Dix ans dans la langue de l’autre

Au lycée Carcouët de Nantes, depuis dix ans, les élèves prennent la parole lors d’une journée spéciale, dans toutes les langues qu’ils connaissent : khmer, diaranké, wallisien, soussou, lina, arabe espagnol, breton, espéranto… C’est l’opération Tire ta langue, une fête et un partage de cultures.

Par Frédéric Palierne, professeur de lettres

Au lycée Carcouët de Nantes, depuis dix ans, les élèves prennent la parole lors d’une journée spéciale, dans toutes les langues qu’ils connaissent : khmer, diaranké, wallisien, soussou, lina, arabe espagnol, breton, espéranto… C’est l’opération Tire ta langue, une fête et un partage de cultures.

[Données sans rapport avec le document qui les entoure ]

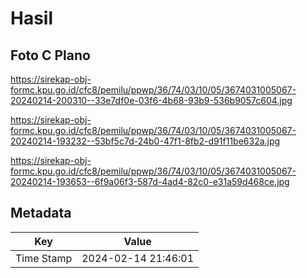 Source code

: # Hasil

## Foto C Plano

https://sirekap-obj-formc.kpu.go.id/cfc8/pemilu/ppwp/36/74/03/10/05/3674031005067-20240214-200310--33e7df0e-03f6-4b68-93b9-536b9057c604.jpg

https://sirekap-obj-formc.kpu.go.id/cfc8/pemilu/ppwp/36/74/03/10/05/3674031005067-20240214-193232--53bf5c7d-24b0-47f1-8fb2-d91f11be632a.jpg

https://sirekap-obj-formc.kpu.go.id/cfc8/pemilu/ppwp/36/74/03/10/05/3674031005067-20240214-193653--6f9a06f3-587d-4ad4-82c0-e31a59d468ce.jpg


## Metadata

| Key        | Value               |
| ---------- | ------------------- |
| Time Stamp | 2024-02-14 21:46:01 |



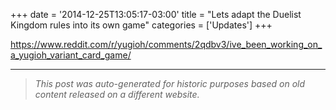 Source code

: +++
date = '2014-12-25T13:05:17-03:00'
title = "Lets adapt the Duelist Kingdom rules into its own game"
categories = ['Updates']
+++

https://www.reddit.com/r/yugioh/comments/2qdbv3/ive_been_working_on_a_yugioh_variant_card_game/

---

> _This post was auto-generated for historic purposes based on old content released on a different website._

Par Frédéric Palierne, professeur de lettres

Le yagan a disparu avec sa dernière locutrice. Cristina Calderón, dernière représentante du peuple amérindien du même nom, est morte le 16 février 2022 à Punta Arenas au Chili. Au même moment, de l’autre côté de la planète, le russe subit une utilisation nationaliste alors qu’il s’agit de la langue véhiculaire de l’ex-URSS, que chaque pays parle tout en conservant son ou ses idiomes. Ces deux événements montrent à quel point la question de la langue est mêlée à celle de l’identité.

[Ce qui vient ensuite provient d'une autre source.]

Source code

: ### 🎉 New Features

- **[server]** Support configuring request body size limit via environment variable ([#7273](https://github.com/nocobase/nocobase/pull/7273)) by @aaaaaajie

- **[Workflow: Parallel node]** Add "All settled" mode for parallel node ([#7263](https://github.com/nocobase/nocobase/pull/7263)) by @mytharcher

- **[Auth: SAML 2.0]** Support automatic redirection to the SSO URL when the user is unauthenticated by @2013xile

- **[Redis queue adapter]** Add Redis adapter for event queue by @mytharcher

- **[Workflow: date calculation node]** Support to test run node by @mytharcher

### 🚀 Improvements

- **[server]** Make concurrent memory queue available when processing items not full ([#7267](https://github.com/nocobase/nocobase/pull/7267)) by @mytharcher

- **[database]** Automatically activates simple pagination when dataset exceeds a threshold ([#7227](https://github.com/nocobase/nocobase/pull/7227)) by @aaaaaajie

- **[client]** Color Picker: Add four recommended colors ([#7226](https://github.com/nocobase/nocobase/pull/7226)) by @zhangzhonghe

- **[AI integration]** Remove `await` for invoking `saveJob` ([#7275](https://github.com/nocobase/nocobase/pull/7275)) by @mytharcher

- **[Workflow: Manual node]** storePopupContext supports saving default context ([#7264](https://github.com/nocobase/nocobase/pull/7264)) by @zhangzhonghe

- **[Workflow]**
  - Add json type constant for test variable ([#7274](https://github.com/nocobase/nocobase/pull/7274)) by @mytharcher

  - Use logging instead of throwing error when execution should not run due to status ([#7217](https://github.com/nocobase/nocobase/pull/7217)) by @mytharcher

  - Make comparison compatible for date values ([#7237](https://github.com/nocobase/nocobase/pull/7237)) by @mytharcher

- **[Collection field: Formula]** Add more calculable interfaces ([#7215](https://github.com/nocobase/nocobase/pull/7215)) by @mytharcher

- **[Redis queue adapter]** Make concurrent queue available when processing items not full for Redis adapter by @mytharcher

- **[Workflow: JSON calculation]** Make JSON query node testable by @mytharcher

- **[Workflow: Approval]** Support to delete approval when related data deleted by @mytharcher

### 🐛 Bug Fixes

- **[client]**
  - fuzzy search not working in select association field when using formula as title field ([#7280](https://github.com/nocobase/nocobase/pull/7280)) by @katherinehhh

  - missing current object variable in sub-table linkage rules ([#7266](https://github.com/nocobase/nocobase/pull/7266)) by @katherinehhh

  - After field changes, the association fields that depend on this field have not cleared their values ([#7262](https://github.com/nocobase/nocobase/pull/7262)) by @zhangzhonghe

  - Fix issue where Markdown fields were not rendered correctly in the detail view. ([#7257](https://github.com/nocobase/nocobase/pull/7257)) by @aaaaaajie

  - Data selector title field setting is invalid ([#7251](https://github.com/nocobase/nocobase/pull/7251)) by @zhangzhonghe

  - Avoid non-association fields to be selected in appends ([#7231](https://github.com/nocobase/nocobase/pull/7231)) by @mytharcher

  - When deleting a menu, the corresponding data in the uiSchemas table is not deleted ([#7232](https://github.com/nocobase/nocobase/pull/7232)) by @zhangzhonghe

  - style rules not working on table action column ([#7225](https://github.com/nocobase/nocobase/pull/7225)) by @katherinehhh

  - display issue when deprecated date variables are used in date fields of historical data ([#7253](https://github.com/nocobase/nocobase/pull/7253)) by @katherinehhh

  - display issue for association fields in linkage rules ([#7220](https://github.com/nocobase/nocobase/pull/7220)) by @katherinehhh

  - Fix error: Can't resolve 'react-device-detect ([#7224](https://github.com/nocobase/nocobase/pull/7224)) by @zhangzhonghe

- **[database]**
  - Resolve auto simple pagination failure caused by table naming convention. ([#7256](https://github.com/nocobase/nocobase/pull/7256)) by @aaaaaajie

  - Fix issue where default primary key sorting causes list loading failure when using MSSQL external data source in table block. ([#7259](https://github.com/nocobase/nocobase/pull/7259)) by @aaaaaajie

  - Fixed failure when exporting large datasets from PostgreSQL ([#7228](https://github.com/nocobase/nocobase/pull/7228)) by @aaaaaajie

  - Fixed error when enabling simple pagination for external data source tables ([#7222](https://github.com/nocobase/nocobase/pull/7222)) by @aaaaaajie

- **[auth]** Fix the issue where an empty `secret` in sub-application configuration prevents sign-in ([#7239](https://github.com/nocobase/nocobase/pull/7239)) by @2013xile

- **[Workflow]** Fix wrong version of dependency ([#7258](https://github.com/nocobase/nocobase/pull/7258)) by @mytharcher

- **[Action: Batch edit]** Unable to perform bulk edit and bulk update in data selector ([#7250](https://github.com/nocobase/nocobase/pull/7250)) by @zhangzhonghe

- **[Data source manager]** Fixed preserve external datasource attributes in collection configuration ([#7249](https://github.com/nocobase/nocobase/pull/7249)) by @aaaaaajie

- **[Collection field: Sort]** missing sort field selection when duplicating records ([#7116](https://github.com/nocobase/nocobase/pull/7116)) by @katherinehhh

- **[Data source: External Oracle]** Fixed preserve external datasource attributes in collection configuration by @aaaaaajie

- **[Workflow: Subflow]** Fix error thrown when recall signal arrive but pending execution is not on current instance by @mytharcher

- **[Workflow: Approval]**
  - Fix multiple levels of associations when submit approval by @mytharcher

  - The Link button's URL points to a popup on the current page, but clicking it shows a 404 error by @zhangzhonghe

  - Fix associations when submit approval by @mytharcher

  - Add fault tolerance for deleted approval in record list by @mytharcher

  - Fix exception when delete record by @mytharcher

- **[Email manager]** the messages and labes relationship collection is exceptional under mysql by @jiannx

La Journée des langues du lycée Carcouët, consacrée aux langues parlées par les élèves de l’établissement, s’inscrit entre deux pôles : retrouver une pratique parfois perdue et dissocier langues et nations. Cet établissement, situé dans une zone de mixité sociale, est marqué par la pauvreté. Contrairement à la majorité des établissements qui accueillent les élèves de cinq ou six collèges, il arrive que les effectifs de celui-ci viennent d’une vingtaine d’établissements dispersés sur une large zone géographique. Il présente donc une identité sociale floue et tarde parfois à assurer une cohésion entre ses élèves.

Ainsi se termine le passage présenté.